Nadim Baba, Al Jazeera's correspondent in London, said Goldsmith's view was altered after talks with US and British officials.
"What's become clear, is that once the resolution known as 1441 was adopted ... he started to consult widely amongst people in Britain and abroad and that led him to form a more concrete view about the legality of war," Baba said.
Resolution 1441 gave Saddam Hussein a final chance to give up his weapons of mass destruction, but there has been disagreement over whether this authorised military action against him in the event he did not co-operate.
Goldsmith's evidence on Wednesday came a day after two former senior legal advisers at Britain's foreign ministry had told the inquiry that the war in Iraq was illegal.
Michael Wood and Elizabeth Wilmshurst, his deputy at the time, told the hearing on Tuesday that they believed the use of force could not be justified without a specific mandate from the UN.
Goldsmith told the inquiry that by February 2003, the month before the conflict, he had changed his position and believed using force against Iraq would be legal under resolution 1441.
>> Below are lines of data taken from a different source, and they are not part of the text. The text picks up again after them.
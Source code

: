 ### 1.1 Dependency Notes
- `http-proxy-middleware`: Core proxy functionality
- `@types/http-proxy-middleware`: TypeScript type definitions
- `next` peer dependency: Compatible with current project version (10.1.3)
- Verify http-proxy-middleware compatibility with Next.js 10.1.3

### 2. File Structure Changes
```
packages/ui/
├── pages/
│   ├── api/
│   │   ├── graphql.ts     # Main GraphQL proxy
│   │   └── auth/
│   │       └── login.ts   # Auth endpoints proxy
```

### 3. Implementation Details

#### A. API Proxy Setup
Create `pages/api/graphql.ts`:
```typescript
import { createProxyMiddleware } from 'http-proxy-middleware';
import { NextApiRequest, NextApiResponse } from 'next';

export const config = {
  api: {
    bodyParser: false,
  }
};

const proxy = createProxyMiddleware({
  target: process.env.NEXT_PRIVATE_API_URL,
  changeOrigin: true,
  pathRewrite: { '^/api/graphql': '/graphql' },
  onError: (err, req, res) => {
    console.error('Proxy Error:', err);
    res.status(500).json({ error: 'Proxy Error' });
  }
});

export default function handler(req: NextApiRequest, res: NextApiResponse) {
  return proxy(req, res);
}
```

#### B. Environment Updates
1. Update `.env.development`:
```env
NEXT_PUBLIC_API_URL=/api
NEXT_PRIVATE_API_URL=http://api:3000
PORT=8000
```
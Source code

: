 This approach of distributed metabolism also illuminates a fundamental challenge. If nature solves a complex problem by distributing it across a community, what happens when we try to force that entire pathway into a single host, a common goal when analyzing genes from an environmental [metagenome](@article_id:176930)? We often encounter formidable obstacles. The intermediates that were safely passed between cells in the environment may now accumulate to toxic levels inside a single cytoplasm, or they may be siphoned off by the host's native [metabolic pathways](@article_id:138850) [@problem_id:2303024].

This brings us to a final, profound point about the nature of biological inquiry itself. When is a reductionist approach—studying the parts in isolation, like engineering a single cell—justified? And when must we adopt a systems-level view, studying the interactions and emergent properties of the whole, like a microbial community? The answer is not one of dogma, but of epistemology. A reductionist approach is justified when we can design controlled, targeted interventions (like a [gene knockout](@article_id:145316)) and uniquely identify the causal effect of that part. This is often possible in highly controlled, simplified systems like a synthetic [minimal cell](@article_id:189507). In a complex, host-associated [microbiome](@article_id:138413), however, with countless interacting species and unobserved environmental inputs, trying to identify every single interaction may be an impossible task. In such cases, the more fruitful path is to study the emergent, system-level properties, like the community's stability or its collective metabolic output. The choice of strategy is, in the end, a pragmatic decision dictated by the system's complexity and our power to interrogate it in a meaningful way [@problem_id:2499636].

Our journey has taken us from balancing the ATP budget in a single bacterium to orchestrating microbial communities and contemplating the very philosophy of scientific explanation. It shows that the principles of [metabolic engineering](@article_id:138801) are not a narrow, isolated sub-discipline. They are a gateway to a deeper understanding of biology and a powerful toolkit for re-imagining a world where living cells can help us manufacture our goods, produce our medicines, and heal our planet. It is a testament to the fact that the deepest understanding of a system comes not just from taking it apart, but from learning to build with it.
"I was of the view that there was a reasonable case that a second resolution was not necessary and that was, on past precedent, sufficient to constitute a green light," he said.
Critics of the war suspect that Goldsmith was pressured by Tony Blair, the former British prime minister, to change his mind.
Goldsmith told the hearing that a letter he sent to the then prime minister in July 2002, outlining that war could not be justified without a UN resolution, was "not terribly welcome".
"I don't think it was terribly welcome. You'd have to ask Mr Blair [why], but I don't think it was welcome," he said.
Goldsmith's evidence comes two days before Blair is due to appear before the inquiry.
The issue of the legality of the conflict is likely to form a key part of his questioning.